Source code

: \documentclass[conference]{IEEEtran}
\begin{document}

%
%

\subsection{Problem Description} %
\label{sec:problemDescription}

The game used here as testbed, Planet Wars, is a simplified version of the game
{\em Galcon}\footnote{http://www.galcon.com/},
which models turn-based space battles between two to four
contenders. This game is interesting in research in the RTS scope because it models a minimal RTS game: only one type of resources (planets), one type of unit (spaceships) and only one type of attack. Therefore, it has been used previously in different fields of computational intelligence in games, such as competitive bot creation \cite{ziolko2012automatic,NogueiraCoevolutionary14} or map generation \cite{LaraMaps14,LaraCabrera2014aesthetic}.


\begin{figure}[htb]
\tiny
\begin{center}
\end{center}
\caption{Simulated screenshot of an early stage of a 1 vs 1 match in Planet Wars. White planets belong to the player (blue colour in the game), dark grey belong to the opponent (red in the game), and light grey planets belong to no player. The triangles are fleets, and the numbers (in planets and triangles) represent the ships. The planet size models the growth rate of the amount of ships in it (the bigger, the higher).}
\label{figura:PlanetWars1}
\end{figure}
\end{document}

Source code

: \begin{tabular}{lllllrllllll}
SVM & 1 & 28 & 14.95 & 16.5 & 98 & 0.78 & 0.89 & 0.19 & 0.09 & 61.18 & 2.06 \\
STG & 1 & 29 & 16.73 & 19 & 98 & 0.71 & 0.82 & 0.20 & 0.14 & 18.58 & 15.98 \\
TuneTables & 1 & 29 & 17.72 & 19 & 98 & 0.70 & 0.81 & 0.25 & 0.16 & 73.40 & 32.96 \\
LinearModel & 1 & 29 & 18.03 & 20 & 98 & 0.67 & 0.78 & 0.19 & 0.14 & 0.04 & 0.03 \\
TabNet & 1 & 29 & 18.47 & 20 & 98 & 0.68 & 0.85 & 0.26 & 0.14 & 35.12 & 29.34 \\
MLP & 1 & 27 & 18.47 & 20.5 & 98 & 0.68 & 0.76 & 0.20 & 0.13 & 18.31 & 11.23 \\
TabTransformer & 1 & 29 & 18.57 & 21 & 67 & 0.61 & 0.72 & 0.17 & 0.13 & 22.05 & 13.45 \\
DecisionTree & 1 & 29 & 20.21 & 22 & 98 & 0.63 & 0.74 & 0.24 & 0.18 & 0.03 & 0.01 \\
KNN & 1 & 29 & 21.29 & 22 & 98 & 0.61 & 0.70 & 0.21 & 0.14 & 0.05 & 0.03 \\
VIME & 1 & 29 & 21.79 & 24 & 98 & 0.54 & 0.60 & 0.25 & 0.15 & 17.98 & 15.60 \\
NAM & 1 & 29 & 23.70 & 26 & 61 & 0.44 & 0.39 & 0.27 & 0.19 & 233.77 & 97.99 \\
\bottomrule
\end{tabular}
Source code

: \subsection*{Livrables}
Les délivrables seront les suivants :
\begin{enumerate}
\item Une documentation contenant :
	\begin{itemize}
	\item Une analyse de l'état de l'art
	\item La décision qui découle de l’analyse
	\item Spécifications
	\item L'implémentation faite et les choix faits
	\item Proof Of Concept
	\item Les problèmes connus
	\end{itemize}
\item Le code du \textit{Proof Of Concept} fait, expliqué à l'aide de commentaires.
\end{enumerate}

(About this exercise) Repeat the lines above exactly.

(Answer box)
Source code

: \documentclass[conference]{IEEEtran}
\begin{document}

%
%

\subsection{Problem Description} %
\label{sec:problemDescription}

The game used here as testbed, Planet Wars, is a simplified version of the game
{\em Galcon}\footnote{http://www.galcon.com/},
which models turn-based space battles between two to four
contenders. This game is interesting in research in the RTS scope because it models a minimal RTS game: only one type of resources (planets), one type of unit (spaceships) and only one type of attack. Therefore, it has been used previously in different fields of computational intelligence in games, such as competitive bot creation \cite{ziolko2012automatic,NogueiraCoevolutionary14} or map generation \cite{LaraMaps14,LaraCabrera2014aesthetic}.


\begin{figure}[htb]
\tiny
\begin{center}
\end{center}
\caption{Simulated screenshot of an early stage of a 1 vs 1 match in Planet Wars. White planets belong to the player (blue colour in the game), dark grey belong to the opponent (red in the game), and light grey planets belong to no player. The triangles are fleets, and the numbers (in planets and triangles) represent the ships. The planet size models the growth rate of the amount of ships in it (the bigger, the higher).}
\label{figura:PlanetWars1}
\end{figure}
\end{document}

Source code

: \begin{tabular}{lllllrllllll}
SVM & 1 & 28 & 14.95 & 16.5 & 98 & 0.78 & 0.89 & 0.19 & 0.09 & 61.18 & 2.06 \\
STG & 1 & 29 & 16.73 & 19 & 98 & 0.71 & 0.82 & 0.20 & 0.14 & 18.58 & 15.98 \\
TuneTables & 1 & 29 & 17.72 & 19 & 98 & 0.70 & 0.81 & 0.25 & 0.16 & 73.40 & 32.96 \\
LinearModel & 1 & 29 & 18.03 & 20 & 98 & 0.67 & 0.78 & 0.19 & 0.14 & 0.04 & 0.03 \\
TabNet & 1 & 29 & 18.47 & 20 & 98 & 0.68 & 0.85 & 0.26 & 0.14 & 35.12 & 29.34 \\
MLP & 1 & 27 & 18.47 & 20.5 & 98 & 0.68 & 0.76 & 0.20 & 0.13 & 18.31 & 11.23 \\
TabTransformer & 1 & 29 & 18.57 & 21 & 67 & 0.61 & 0.72 & 0.17 & 0.13 & 22.05 & 13.45 \\
DecisionTree & 1 & 29 & 20.21 & 22 & 98 & 0.63 & 0.74 & 0.24 & 0.18 & 0.03 & 0.01 \\
KNN & 1 & 29 & 21.29 & 22 & 98 & 0.61 & 0.70 & 0.21 & 0.14 & 0.05 & 0.03 \\
VIME & 1 & 29 & 21.79 & 24 & 98 & 0.54 & 0.60 & 0.25 & 0.15 & 17.98 & 15.60 \\
NAM & 1 & 29 & 23.70 & 26 & 61 & 0.44 & 0.39 & 0.27 & 0.19 & 233.77 & 97.99 \\
\bottomrule
\end{tabular}
Source code

: \subsection*{Livrables}
Les délivrables seront les suivants :
\begin{enumerate}
\item Une documentation contenant :
	\begin{itemize}
	\item Une analyse de l'état de l'art
	\item La décision qui découle de l’analyse
	\item Spécifications
	\item L'implémentation faite et les choix faits
	\item Proof Of Concept
	\item Les problèmes connus
	\end{itemize}
\item Le code du \textit{Proof Of Concept} fait, expliqué à l'aide de commentaires.
\end{enumerate}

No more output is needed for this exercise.